Rather, support for Israel and its people must mean standing with the Israelis desperately working to save their country from fanaticism, never-ending war and the settler agenda. Painful though it certainly is, supporting Israel today requires setting aside our disbelief that Israeli leaders could act with total disregard for the wellbeing of Israelis, let alone Palestinians. It means no longer giving Netanyahu and his ministers the endless benefit of the doubt.

American Jews can begin by sending our charitable dollars to the brave Israeli civil society organizations rather than to groups that explicitly or implicitly promote settlement and anti-democratic legislation. It means putting pressure on both the Netanyahu government and the U.S. administrations — outgoing and incoming — to end the war. We can demand that the U.S. follow its own laws and require Israel to adhere to the same guidelines for military aid that other countries do, including ensuring transparency in how aid is used.
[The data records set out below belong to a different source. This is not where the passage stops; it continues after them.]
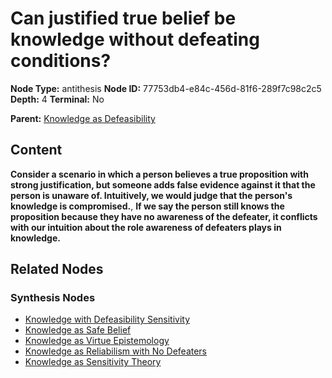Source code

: # Can justified true belief be knowledge without defeating conditions?

**Node Type:** antithesis
**Node ID:** 77753db4-e84c-456d-81f6-289f7c98c2c5
**Depth:** 4
**Terminal:** No

**Parent:** [Knowledge as Defeasibility](knowledge-as-defeasibility-synthesis-8fec49f4-3796-431b-8f52-f27400a645b7.md)

## Content

**Consider a scenario in which a person believes a true proposition with strong justification, but someone adds false evidence against it that the person is unaware of. Intuitively, we would judge that the person's knowledge is compromised.**, **If we say the person still knows the proposition because they have no awareness of the defeater, it conflicts with our intuition about the role awareness of defeaters plays in knowledge.**

## Related Nodes

### Synthesis Nodes

- [Knowledge with Defeasibility Sensitivity](knowledge-with-defeasibility-sensitivity-synthesis-2bf55d84-b128-42b8-b0fb-454befcef202.md)
- [Knowledge as Safe Belief](knowledge-as-safe-belief-synthesis-160ce1f1-c570-4049-90ee-a3c702840ebc.md)
- [Knowledge as Virtue Epistemology](knowledge-as-virtue-epistemology-synthesis-44c81ef4-e2dc-4f94-839b-02b5b830fa42.md)
- [Knowledge as Reliabilism with No Defeaters](knowledge-as-reliabilism-with-no-defeaters-synthesis-d690c5af-0e8c-40ce-bfb8-d7a7b5dc8504.md)
- [Knowledge as Sensitivity Theory](knowledge-as-sensitivity-theory-synthesis-9fabce9c-0c23-4fd1-b07e-ddae11499802.md)
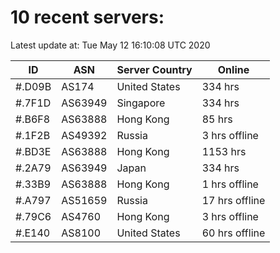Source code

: # 10 recent servers:

Latest update at: Tue May 12 16:10:08 UTC 2020

| ID | ASN | Server Country | Online |
| -- | --- | -------------- | ------ |
| #.D09B | AS174 | United States | 334 hrs |
| #.7F1D | AS63949 | Singapore | 334 hrs |
| #.B6F8 | AS63888 | Hong Kong | 85 hrs |
| #.1F2B | AS49392 | Russia | 3 hrs offline |
| #.BD3E | AS63888 | Hong Kong | 1153 hrs |
| #.2A79 | AS63949 | Japan | 334 hrs |
| #.33B9 | AS63888 | Hong Kong | 1 hrs offline |
| #.A797 | AS51659 | Russia | 17 hrs offline |
| #.79C6 | AS4760 | Hong Kong | 3 hrs offline |
| #.E140 | AS8100 | United States | 60 hrs offline |

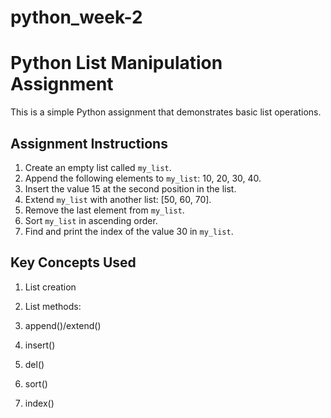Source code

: # python_week-2
# Python List Manipulation Assignment

This is a simple Python assignment that demonstrates basic list operations.

## Assignment Instructions

1. Create an empty list called `my_list`.
2. Append the following elements to `my_list`: 10, 20, 30, 40.
3. Insert the value 15 at the second position in the list.
4. Extend `my_list` with another list: [50, 60, 70].
5. Remove the last element from `my_list`.
6. Sort `my_list` in ascending order.
7. Find and print the index of the value 30 in `my_list`.

## Key Concepts Used
1. List creation

2. List methods:

3. append()/extend()

4. insert()

5. del()

6. sort()

7. index()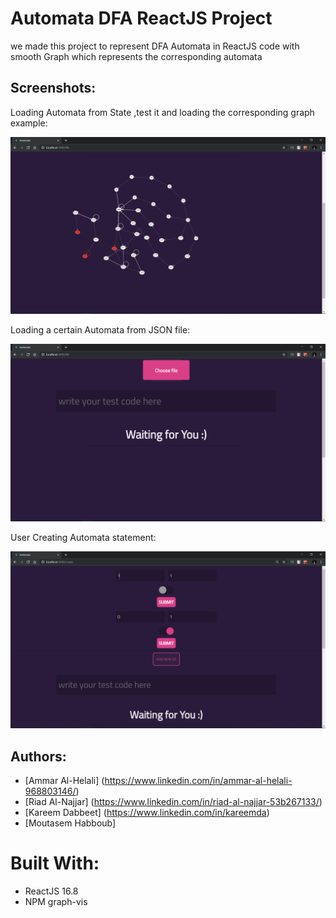 # Automata DFA ReactJS Project
we made this project to represent DFA Automata in ReactJS code with smooth Graph which represents 
the corresponding automata 
## Screenshots:
Loading Automata from State ,test it and loading the corresponding graph example:

  <img src="images/Automata.png" width="800" heigth="400">

 Loading a certain Automata from JSON file:
 
  <img src="images/choose_file.png" width="800" heigth="400">

 User Creating Automata statement:
 
  <img src="images/create.png" width="800" heigth="400">

## Authors:
* [Ammar Al-Helali] (https://www.linkedin.com/in/ammar-al-helali-968803146/)
* [Riad Al-Najjar]  (https://www.linkedin.com/in/riad-al-najjar-53b267133/)
* [Kareem Dabbeet] (https://www.linkedin.com/in/kareemda)
* [Moutasem Habboub]
# Built With:
* ReactJS 16.8
* NPM graph-vis
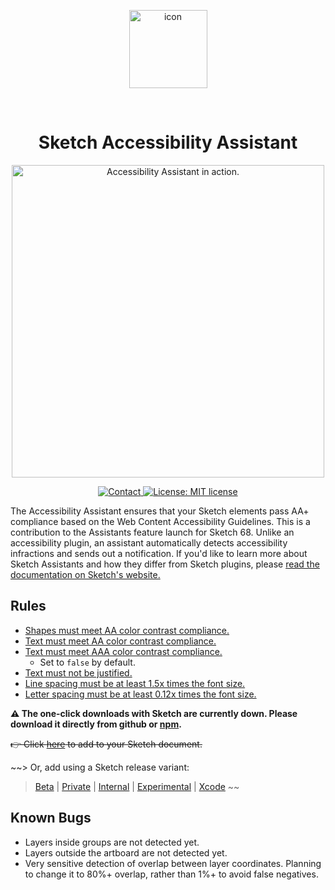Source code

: <p align="center">
  <img align="center" src="https://i.imgur.com/ijYtOhk.png" width="125" alt="icon">
</p>
<br>
  <h1 align="center">Sketch Accessibility Assistant</h1>
 <p align="center">
  <img src="https://i.imgur.com/OvLMEjK.png" width="500" alt="Accessibility Assistant in action.">
</p>
  <p align="center">
    <a href="mailto:ygis@mit.edu">
      <img src="https://img.shields.io/badge/Sketch-68+-blue.svg?style=flat" alt="Contact">
    </a>
    <a href="https://opensource.org/licenses/MIT">
      <img src="https://img.shields.io/badge/License-MIT-blue.svg" alt="License: MIT license">
    </a>
  </p>
</h1>

The Accessibility Assistant ensures that your Sketch elements pass AA+ compliance based on the Web Content Accessibility Guidelines. This is a contribution to the Assistants feature launch for Sketch 68. Unlike an accessibility plugin, an assistant automatically detects accessibility infractions and sends out a notification. If you'd like to learn more about Sketch Assistants and how they differ from Sketch plugins, please [read the documentation on Sketch's website.](https://www.sketch.com/docs/assistants/)

## Rules

- [Shapes must meet AA color contrast compliance.](https://github.com/ygev/sketch-accessibility-assistant/tree/main/src/rules/aa-contrast-shape)
- [Text must meet AA color contrast compliance.](https://github.com/ygev/sketch-accessibility-assistant/tree/main/src/rules/aa-contrast-text)
- [Text must meet AAA color contrast compliance.](https://github.com/ygev/sketch-accessibility-assistant/tree/main/src/rules/aaa-contrast-text)
  - Set to `false` by default.
- [Text must not be justified.](https://github.com/ygev/sketch-accessibility-assistant/tree/main/src/rules/text-not-justified)
- [Line spacing must be at least 1.5x times the font size.](https://github.com/ygev/sketch-accessibility-assistant/tree/main/src/rules/text-line-height)
- [Letter spacing must be at least 0.12x times the font size.](https://github.com/ygev/sketch-accessibility-assistant/tree/main/src/rules/text-letter-spacing)

**⚠️ The one-click downloads with Sketch are currently down. Please download it directly from github or [npm](https://www.npmjs.com/package/sketch-accessibility-assistant).**

~~👉 Click [here](https://add-sketch-assistant.now.sh/api/main?pkg=@ygev/sketch-accessibility-assistant)
to add to your Sketch document.~~

~~> Or, add using a Sketch release variant:
> [Beta](https://add-sketch-assistant.now.sh/api/main?variant=beta&pkg=@ygev/sketch-accessibility-assistant)
> |
> [Private](https://add-sketch-assistant.now.sh/api/main?variant=private&pkg=@ygev/sketch-accessibility-assistant)
> |
> [Internal](https://add-sketch-assistant.now.sh/api/main?variant=internal&pkg=@ygev/sketch-accessibility-assistant)
> |
> [Experimental](https://add-sketch-assistant.now.sh/api/main?variant=experimental&pkg=@ygev/sketch-accessibility-assistant)
> |
> [Xcode](https://add-sketch-assistant.now.sh/api/main?variant=xcode&pkg=@ygev/sketch-accessibility-assistant)
~~

## Known Bugs
- Layers inside groups are not detected yet.
- Layers outside the artboard are not detected yet.
- Very sensitive detection of overlap between layer coordinates. Planning to change it to 80%+ overlap, rather than 1%+ to avoid false negatives.
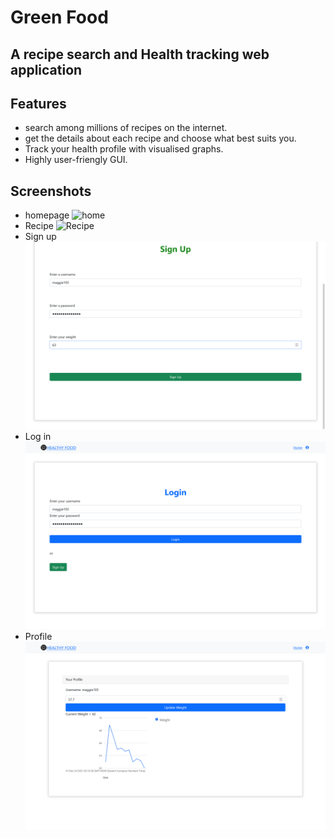 # Green Food 
## A recipe search and Health tracking web application

## Features
- search among millions of recipes on the internet.
- get the details about each recipe and choose what best suits you.
- Track your health profile with visualised graphs.
- Highly user-friengly GUI.

## Screenshots
- homepage
    ![home](screenshots\home-desktop.png)
- Recipe
    ![Recipe](screenshots\recipe-desktop.png)
- Sign up
    ![signup](screenshots\signup-desktop.png)
- Log in
    ![login](screenshots\login-desktop.png)
- Profile
    ![Profile](screenshots\profile-desktop.png)
 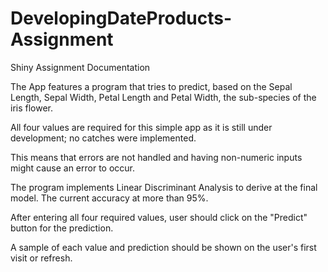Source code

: # DevelopingDateProducts-Assignment
Shiny Assignment Documentation

The App features a program that tries to predict, based on the Sepal Length, Sepal Width, Petal Length and Petal Width, the sub-species of the iris flower.

All four values are required for this simple app as it is still under development; no catches were implemented.

This means that errors are not handled and having non-numeric inputs might cause an error to occur. 

The program implements Linear Discriminant Analysis to derive at the final model. The current accuracy at more than 95%.

After entering all four required values, user should click on the "Predict" button for the prediction. 

A sample of each value and prediction should be shown on the user's first visit or refresh.
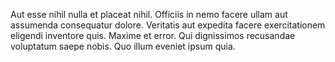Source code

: Aut esse nihil nulla et placeat nihil. Officiis in nemo facere ullam aut assumenda consequatur dolore. Veritatis aut expedita facere exercitationem eligendi inventore quis. Maxime et error. Qui dignissimos recusandae voluptatum saepe nobis. Quo illum eveniet ipsum quia.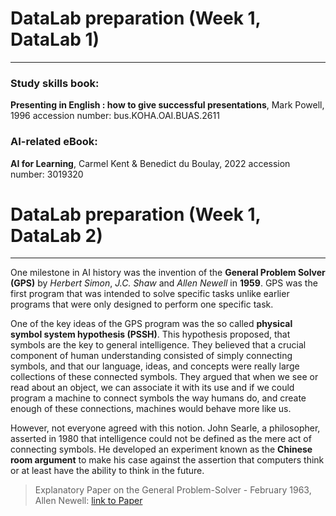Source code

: # DataLab preparation (Week 1, DataLab 1)
---
### Study skills book:
**Presenting in English : how to give successful presentations**, Mark Powell, 1996
accession number: bus.KOHA.OAI.BUAS.2611

### AI-related eBook:
**AI for Learning**, Carmel Kent & Benedict du Boulay, 2022
accession number: 3019320

# DataLab preparation (Week 1, DataLab 2)
---
One milestone in AI history was the invention of the **General Problem Solver (GPS)** by *Herbert Simon*, *J.C. Shaw* and *Allen Newell* in **1959**. GPS was the first program that was intended to solve specific tasks unlike earlier programs that were only designed to perform one specific task.

One of the key ideas of the GPS program was the so called **physical symbol system hypothesis (PSSH)**. This hypothesis proposed, that symbols are the key to general intelligence. They believed that a crucial component of human understanding consisted of simply connecting symbols, and that our language, ideas, and concepts were really large collections of these connected symbols. They argued that when we see or read about an object, we can associate it with its use and if we could program a machine to connect symbols the way humans do, and create enough of these connections, machines would behave more like us.

However, not everyone agreed with this notion. John Searle, a philosopher, asserted in 1980 that intelligence could not be defined as the mere act of connecting symbols. He developed an experiment known as the **Chinese room argument** to make his case against the assertion that computers think or at least have the ability to think in the future.

> Explanatory Paper on the General Problem-Solver - February 1963, Allen Newell: [link to Paper](https://stacks.stanford.edu/file/druid:zk239tp3547/zk239tp3547.pdf)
This includes enforcing the deadline for increasing the flow of humanitarian aid into Gaza.

Such measures are not an abdication of the security of Israelis, but rather a means of pressuring Netanyahu to end the war and bring home the hostages, allowing Israel to move toward internal investigations and new elections. And we can insist that our communal organizations stop burying their heads in the sand and instead push back on the Israeli government’s dangerous agenda.

It’s time for American Jews to take a strong moral stance for human life and human rights. This would be the truest expression of support for Israel and Israelis, as well as Torah and Judaism.